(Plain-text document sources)
# # # #

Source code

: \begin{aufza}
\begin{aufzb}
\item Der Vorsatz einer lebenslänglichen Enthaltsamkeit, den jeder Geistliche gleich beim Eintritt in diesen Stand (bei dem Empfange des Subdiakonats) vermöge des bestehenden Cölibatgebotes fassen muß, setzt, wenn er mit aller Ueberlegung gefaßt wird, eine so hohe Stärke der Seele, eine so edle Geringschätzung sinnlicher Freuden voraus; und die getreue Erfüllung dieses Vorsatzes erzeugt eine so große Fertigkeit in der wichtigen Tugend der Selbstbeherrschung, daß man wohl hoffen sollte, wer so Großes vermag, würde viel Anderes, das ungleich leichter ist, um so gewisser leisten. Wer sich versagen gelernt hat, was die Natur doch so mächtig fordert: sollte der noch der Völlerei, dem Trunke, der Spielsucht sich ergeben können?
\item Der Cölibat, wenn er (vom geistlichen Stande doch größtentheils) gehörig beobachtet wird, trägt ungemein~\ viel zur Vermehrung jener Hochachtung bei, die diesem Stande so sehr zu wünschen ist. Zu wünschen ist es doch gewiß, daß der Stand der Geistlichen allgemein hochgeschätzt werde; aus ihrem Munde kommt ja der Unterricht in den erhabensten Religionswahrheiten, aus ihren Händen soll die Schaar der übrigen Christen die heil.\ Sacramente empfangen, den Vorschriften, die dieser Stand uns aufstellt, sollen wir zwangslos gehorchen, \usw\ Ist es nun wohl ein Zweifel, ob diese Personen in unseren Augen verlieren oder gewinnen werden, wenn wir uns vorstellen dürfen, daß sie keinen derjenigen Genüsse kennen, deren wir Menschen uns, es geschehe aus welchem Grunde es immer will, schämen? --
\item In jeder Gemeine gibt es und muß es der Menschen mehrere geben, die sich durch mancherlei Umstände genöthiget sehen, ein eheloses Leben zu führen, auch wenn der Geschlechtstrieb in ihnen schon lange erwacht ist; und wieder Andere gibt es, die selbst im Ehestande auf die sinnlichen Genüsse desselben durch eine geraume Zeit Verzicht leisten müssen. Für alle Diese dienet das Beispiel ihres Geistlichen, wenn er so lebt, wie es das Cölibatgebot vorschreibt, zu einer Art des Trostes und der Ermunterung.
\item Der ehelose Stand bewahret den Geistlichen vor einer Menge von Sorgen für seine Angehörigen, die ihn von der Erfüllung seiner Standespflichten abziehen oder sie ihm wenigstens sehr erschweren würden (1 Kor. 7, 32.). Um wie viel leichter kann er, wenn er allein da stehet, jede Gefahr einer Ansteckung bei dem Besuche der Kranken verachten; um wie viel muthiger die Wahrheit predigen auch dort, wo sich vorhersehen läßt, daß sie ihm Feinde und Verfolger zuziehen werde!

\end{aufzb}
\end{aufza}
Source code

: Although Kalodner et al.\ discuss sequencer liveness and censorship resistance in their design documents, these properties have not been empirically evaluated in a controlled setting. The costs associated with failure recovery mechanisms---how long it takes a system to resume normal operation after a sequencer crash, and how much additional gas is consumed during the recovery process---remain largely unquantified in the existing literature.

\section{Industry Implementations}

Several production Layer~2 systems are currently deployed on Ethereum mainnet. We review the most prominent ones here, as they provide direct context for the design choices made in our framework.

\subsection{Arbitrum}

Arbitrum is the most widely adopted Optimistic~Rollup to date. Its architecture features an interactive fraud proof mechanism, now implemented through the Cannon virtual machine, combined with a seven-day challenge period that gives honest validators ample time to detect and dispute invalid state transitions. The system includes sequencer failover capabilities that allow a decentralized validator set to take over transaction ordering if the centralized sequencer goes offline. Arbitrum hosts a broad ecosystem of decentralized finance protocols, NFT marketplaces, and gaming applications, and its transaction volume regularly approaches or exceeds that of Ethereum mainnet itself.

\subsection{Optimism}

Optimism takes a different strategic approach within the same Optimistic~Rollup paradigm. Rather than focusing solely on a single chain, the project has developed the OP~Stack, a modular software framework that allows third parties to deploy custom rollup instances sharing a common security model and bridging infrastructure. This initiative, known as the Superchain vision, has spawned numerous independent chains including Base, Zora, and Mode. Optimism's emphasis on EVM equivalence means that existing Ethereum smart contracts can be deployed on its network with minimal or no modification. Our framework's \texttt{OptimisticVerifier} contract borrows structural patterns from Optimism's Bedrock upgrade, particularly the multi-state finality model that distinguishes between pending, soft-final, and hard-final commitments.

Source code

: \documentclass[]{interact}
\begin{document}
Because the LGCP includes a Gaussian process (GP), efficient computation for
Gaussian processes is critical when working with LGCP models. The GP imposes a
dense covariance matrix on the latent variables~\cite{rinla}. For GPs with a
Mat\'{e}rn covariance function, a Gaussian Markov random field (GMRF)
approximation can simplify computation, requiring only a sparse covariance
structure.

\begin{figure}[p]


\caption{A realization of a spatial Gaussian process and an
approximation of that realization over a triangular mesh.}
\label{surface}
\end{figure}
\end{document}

# # # #

# Task to complete:
Whenever a line of the entries contains the string "includes", copy that line.

# Solution for this exercise:
Arbitrum is the most widely adopted Optimistic~Rollup to date. Its architecture features an interactive fraud proof mechanism, now implemented through the Cannon virtual machine, combined with a seven-day challenge period that gives honest validators ample time to detect and dispute invalid state transitions. The system includes sequencer failover capabilities that allow a decentralized validator set to take over transaction ordering if the centralized sequencer goes offline. Arbitrum hosts a broad ecosystem of decentralized finance protocols, NFT marketplaces, and gaming applications, and its transaction volume regularly approaches or exceeds that of Ethereum mainnet itself.
Because the LGCP includes a Gaussian process (GP), efficient computation for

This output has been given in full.